O Globo
Ambos são capazes de imaginar um golpe de
Estado, mas realizá-lo de uma forma tão grosseira que podem acabar na cadeia
Há semelhança nas derrotas de Trump e
Bolsonaro. Ambos questionaram antecipadamente o processo eleitoral. Trump
implicou com o voto impresso; Bolsonaro estigmatizou as urnas eletrônicas.
Ambos pressentiam a derrota e armavam o pulo do gato.
Na invasão do Capitólio no 6 de Janeiro,
muitos acreditavam que a eleição de Biden fora um roubo. Em Brasília, no 8 de
Janeiro, muitos também supunham que haviam sido iludidos pelas urnas
eletrônicas.
Percebo agora que a hipótese de uma revolta popular era apenas o lance de um jogo mais complexo. Trump pretendia usar falsos delegados e resultados falsos para ser adotados pelo seu vice, Mike Pence, na sessão do Capitólio. Não funcionou.
A invasão do Congresso, do Palácio do
Planalto e do STF também não era para ser um episódio isolado. Esperava-se uma
interferência das Forças Armadas, por meio de uma operação de GLO (Garantia da
Lei e da Ordem). Também não funcionou.
Trump e Bolsonaro já vinham de uma vitória
semelhante. Ambos criticavam o sistema político, se colocavam como pessoas
comuns, atacavam a imprensa e a academia. Ambos fingiam defender valores
tradicionais, embora suas vidas desmentissem essa adesão.

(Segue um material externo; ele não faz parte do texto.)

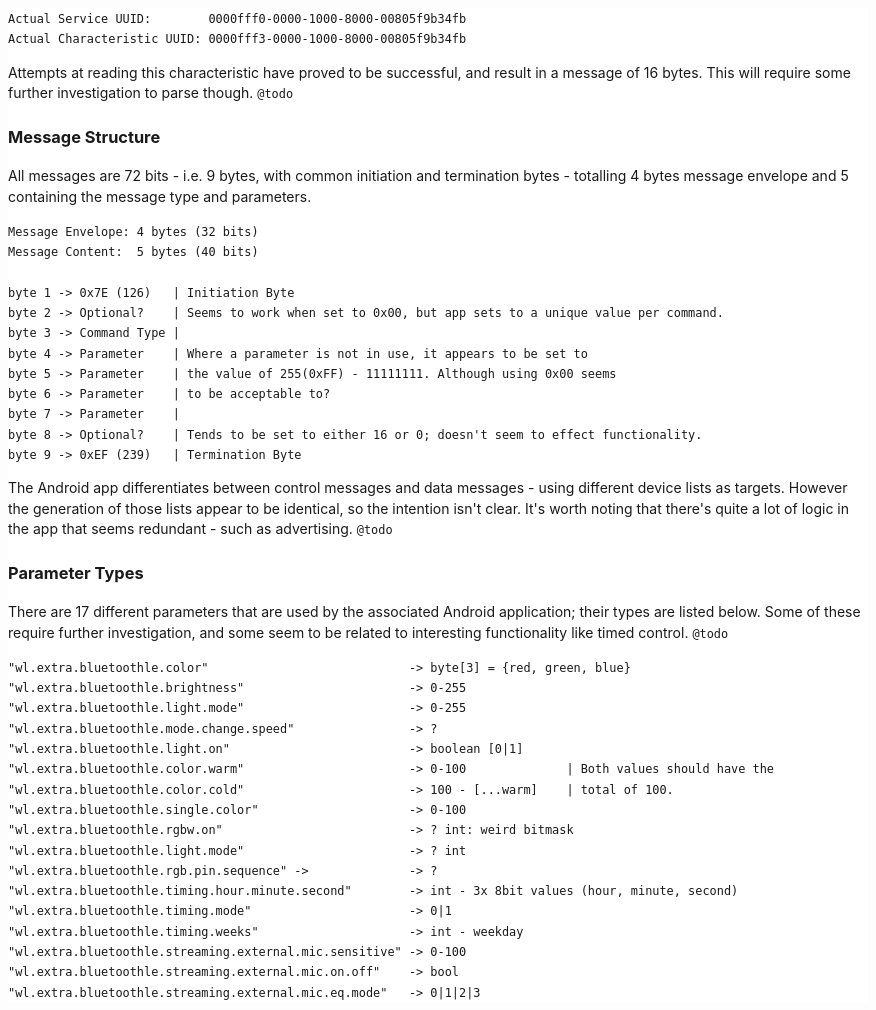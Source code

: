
 ```
Actual Service UUID:        0000fff0-0000-1000-8000-00805f9b34fb
Actual Characteristic UUID: 0000fff3-0000-1000-8000-00805f9b34fb
```

Attempts at reading this characteristic have proved to be successful, and result in a message of 16 bytes. This will require some further investigation to parse though. `@todo`

### Message Structure

All messages are 72 bits - i.e. 9 bytes, with common initiation and termination bytes - totalling 4 bytes message envelope and 5 containing the message type and parameters.

```
Message Envelope: 4 bytes (32 bits)
Message Content:  5 bytes (40 bits)

byte 1 -> 0x7E (126)   | Initiation Byte
byte 2 -> Optional?    | Seems to work when set to 0x00, but app sets to a unique value per command.
byte 3 -> Command Type |
byte 4 -> Parameter    | Where a parameter is not in use, it appears to be set to
byte 5 -> Parameter    | the value of 255(0xFF) - 11111111. Although using 0x00 seems
byte 6 -> Parameter    | to be acceptable to?
byte 7 -> Parameter    |
byte 8 -> Optional?    | Tends to be set to either 16 or 0; doesn't seem to effect functionality.
byte 9 -> 0xEF (239)   | Termination Byte
```

The Android app differentiates between control messages and data messages - using different device lists as targets. However the generation of those lists appear to be identical, so the intention isn't clear. It's worth noting that there's quite a lot of logic in the app that seems redundant - such as advertising. `@todo`

### Parameter Types

There are 17 different parameters that are used by the associated Android application; their types are listed below. Some of these require further investigation, and some seem to be related to interesting functionality like timed control. `@todo`

```
"wl.extra.bluetoothle.color"                            -> byte[3] = {red, green, blue}
"wl.extra.bluetoothle.brightness"                       -> 0-255
"wl.extra.bluetoothle.light.mode"                       -> 0-255
"wl.extra.bluetoothle.mode.change.speed"                -> ?
"wl.extra.bluetoothle.light.on"                         -> boolean [0|1]
"wl.extra.bluetoothle.color.warm"                       -> 0-100              | Both values should have the
"wl.extra.bluetoothle.color.cold"                       -> 100 - [...warm]    | total of 100.
"wl.extra.bluetoothle.single.color"                     -> 0-100
"wl.extra.bluetoothle.rgbw.on"                          -> ? int: weird bitmask
"wl.extra.bluetoothle.light.mode"                       -> ? int
"wl.extra.bluetoothle.rgb.pin.sequence" ->              -> ?
"wl.extra.bluetoothle.timing.hour.minute.second"        -> int - 3x 8bit values (hour, minute, second)
"wl.extra.bluetoothle.timing.mode"                      -> 0|1
"wl.extra.bluetoothle.timing.weeks"                     -> int - weekday
"wl.extra.bluetoothle.streaming.external.mic.sensitive" -> 0-100
"wl.extra.bluetoothle.streaming.external.mic.on.off"    -> bool
"wl.extra.bluetoothle.streaming.external.mic.eq.mode"   -> 0|1|2|3
```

No caso de Trump, o salto foi evidente.
Quando pensou em disputar as eleições com Pat Buchanan, zombava muito dele
porque era antinegro e antigay. Apesar de ser um milionário de gosto duvidoso,
que construía prédios com encanamento de ouro, Trump vivia entre artistas e
milionários e, de uma certa forma, compartilhava valores com eles. Basta ver a
sucessão de mulheres, modelos, com quem foi se casando ao longo do tempo.
Assistindo a um documentário sobre a vida
de Trump, creio que ele teve uma grande intuição em estudar e tentar imitar a
trajetória de Jesse Ventura, que foi governador de Minnesota. Ex-atleta de luta
livre, veterano do Vietnã, musculoso e calvo, Ventura representou o papel do
homem comum que dizia algumas bobagens, mas era sincero. Além disso,
hostilizava a imprensa por colocá-la na mesma prateleira de políticos e
intelectuais. Seu governo tentou manter uma velha lei de Minnesota que proibia sexo
oral e anal e estigmatizava gays.
Trump mandou assessores e foi pessoalmente
estudar o sucesso de Ventura entre os americanos que mais tarde ele arrebataria
com críticas à globalização e o programa de tornar a América grande de novo.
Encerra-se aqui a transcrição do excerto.